Uma vez dois assaltantes entraram na casa da minha mãe. Ela tinha saído, eles ameaçaram a diarista com uma faca de cozinha, amarraram as mãos dela com um cadarço de tênis, vendaram seus olhos com uma camiseta e a trancaram no banheiro enquanto remexeram algumas gavetas do armário. Levaram as joias — algumas consideravelmente valiosas, outras de valor afetivo inestimável — e fugiram pelo play, sendo flagrados por um morador de alguns pisos acima, subindo as escadas de um paredão de contenção que dá numa mata. Aparentemente entraram pelo mesmo caminho: não há registros nas câmeras de segurança do prédio, não se sabe como pularam do play para o primeiro andar. Tudo aconteceu num intervalo de cerca de vinte minutos, enquanto que os protocolos na 14a DP levaram cerca de cinco horas. Os funcionários que ali estavam trabalhavam em ritmo de cágado, numa espécie de protesto contra as condições precárias do local, contra os salários atrasados e as demissões recentes de alguns colegas. Faltava de tudo, inclusive foi uma sorte ter papel para imprimir a ocorrência, o que só foi possível porque naquela manhã haviam recebido uma doação de folhas. Eu fiquei de plantão na casa da minha mãe aguardando a perícia que seria enviada, e quando eles chegaram, contabilizei três metralhadoras naquela casa em que morei por anos, num só dia.
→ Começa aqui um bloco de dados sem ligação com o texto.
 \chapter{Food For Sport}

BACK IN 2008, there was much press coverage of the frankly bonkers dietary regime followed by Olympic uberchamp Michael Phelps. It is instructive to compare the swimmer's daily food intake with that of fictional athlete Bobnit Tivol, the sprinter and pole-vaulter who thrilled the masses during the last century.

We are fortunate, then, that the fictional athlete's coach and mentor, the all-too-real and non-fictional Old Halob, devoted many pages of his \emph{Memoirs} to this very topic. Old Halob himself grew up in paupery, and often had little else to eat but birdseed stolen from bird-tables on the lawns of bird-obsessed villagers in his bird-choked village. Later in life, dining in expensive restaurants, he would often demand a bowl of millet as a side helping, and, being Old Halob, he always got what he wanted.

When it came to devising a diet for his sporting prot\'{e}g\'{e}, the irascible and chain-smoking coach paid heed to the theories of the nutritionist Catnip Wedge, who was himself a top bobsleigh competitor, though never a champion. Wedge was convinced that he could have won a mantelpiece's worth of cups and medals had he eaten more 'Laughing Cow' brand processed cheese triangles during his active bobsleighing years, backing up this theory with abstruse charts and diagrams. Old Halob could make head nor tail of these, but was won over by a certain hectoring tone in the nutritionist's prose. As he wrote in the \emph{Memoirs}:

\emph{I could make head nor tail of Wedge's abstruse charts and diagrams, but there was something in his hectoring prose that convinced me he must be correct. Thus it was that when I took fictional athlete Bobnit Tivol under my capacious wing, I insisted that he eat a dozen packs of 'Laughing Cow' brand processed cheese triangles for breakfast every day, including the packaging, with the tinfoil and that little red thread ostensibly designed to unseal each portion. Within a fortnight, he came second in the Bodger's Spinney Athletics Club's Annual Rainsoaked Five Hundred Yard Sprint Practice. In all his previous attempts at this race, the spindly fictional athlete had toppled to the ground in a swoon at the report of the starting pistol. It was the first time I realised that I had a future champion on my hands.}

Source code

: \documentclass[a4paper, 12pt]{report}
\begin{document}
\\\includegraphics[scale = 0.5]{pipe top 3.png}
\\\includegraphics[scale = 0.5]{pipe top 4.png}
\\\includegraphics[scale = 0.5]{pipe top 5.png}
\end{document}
E não apenas o policial civil parecia pronto para uma chacina, o perito também estava paramentado com revólver e sabe-se lá mais o quê. Entre observações que não vão dar em nada, disse que digital só pega em madeira laqueada, ou com uma camada de tinta a óleo, “tipo móvel das Casas Bahia, sabe, meio cafona”. A partir desse assalto, minha mãe colocou grades em todas as janelas, o prédio colocou câmeras de segurança em todos os cantos e eu fui grosseira com a vizinha que queria acusar a diarista, que chorava de soluçar quando foi libertada do banheiro, os pulsos marcados pelo cadarço que a amarrou, o medo tremendo das ameaças, as duas filhas pequenas em casa.

Outra vez entraram na casa do meu pai, aquela mesma da qual o Cid Moreira foi vizinho, e levaram o computador que estava sobre a mesa, só. Caramba, que sorte, hein? Pois é.

E é como dizem: vão-se os anéis e ficam os dedos; pelo menos estão todos bem; podia ser pior; imagina se o cachorro ainda fosse vivo, teriam matado; etc. e tal. É claro, agradecemos aos céus, reforçamos nossas crenças de viver intensamente, fingimos não nos importar com as perdas materiais, afinal etc. e tal. E vamos vivendo assim: traçando rotas de fuga diárias, disfarçando o medo para não parecermos paranoicos demais, erguendo grades e instalando vigias eletrônicos e nos parecendo com personagens de distopias, agradecendo aos céus, doando papeis para instituições falidas pelo estado, doando livros para projetos sociais, arrecadando fraldas para projetos sociais, dormindo com pijamas apresentáveis mesmo nas noites de verão, evitando os táxis porque ouvimos relatos de taxistas que assaltam, evitando dezembros e janeiros, que é quando as praias lotam, evitando Botafogo, Ipanema e Leblon, porque tem assalto demais, evitando a Barra da Tijuca, porque tem assalto e é cafona e o trânsito tá horrível.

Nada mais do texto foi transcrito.